Plant-based protein sources deserve a place on our plates. From an environmental perspective, the impact of plant-based protein sources is many times smaller than that of animal-based protein sources (for example, the carbon footprint of peas is 0.2 kg Co2e/kg raw material, while the corresponding figure for beef is 26). It has also been predicted that at the current rate of population growth, there will not be enough animal protein to feed the planet's population by mid-century. From a health perspective, a higher proportion of plant-based protein sources has been associated with several positive effects. For example, plant-based protein sources are low in saturated fatty acids and cholesterol and rich in fiber, vitamins and minerals, helping to prevent many of today's common lifestyle diseases such as cardiovascular disease, type 2 diabetes and various oncological diseases.
Versatile legumes.
Legumes offer a great way to enrich your menu with plant-based protein sources. The choice of legumes is rich, and we have previously written about what you should know about legumes. There are many alternatives – store shelves are stocked with a wide selection of different varieties of beans, lentils and peas that can be used in salads, stews, soups, shaped into cutlets and even added to baked goods. The possibilities end where your imagination takes you! You can also buy products made from legumes such as tofu, tempeh and various cutlets. In addition to their many uses, regular consumption of legumes has been found to have several health benefits. Namely, legumes are high in protein and fiber, rich in vitamins and minerals, and low in fat. Thanks to their high fiber content, carbohydrates are absorbed slowly by the body during digestion, maintaining a stable blood sugar level after a meal (in other words, they have a low glycemic index). Fiber is also good 'food' for the bacteria living in our intestines, supporting the balance and health of the microbiome. However, in the case of finished products, attention must be paid to the fiber content, because there are products that use the whole legume as well as those that use protein extracted from the legume, which may not have the benefits associated with a high fiber content.

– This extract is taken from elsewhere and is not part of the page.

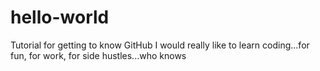 # hello-world
Tutorial for getting to know GitHub
I would really like to learn coding...for fun, for work, for side hustles...who knows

There are also some drawbacks to consuming protein from legumes. Namely, legumes contain antinutrients called phytates, which prevent the absorption of protein from them. Legumes can also cause various digestive problems in many people, which is why they are discouraged from consuming them.
Fermentation – a way to get the most out of legumes.
To increase the effectiveness of legumes, it is smart to consume them fermented. An example of a fermented legume is tempeh – A food product made from soybeans originating in Indonesia, which is very similar to tofu in its versatile uses. Tempeh has also reached the shelves of our stores, and not only from soybeans, but also from our own peas manufactured and as a domestic product.
So what does fermentation do to legumes? Namely, during fermentation, the antinutrients contained in legumes are broken down, thanks to which the body can absorb more of them, among other things, the protein contained in them becomes more accessible. Fermentation also makes legumes more easily digestible, allowing them to be consumed by many who cannot tolerate legumes in other forms. As a bonus, the flavor and aroma nuances inherent in fermentation are created, which bring variety and excitement to the table.
Beans, lentils and peas have been a traditional food on the table of our ancestors. Souring and fermentation as a method of food preparation has also been honored from generation to generation. Therefore, it can be said that some working solutions may be rediscovered old ones, and sometimes it is worth looking with a fresh eye to see if some distant technology can be applied to our own raw materials to further enhance their value.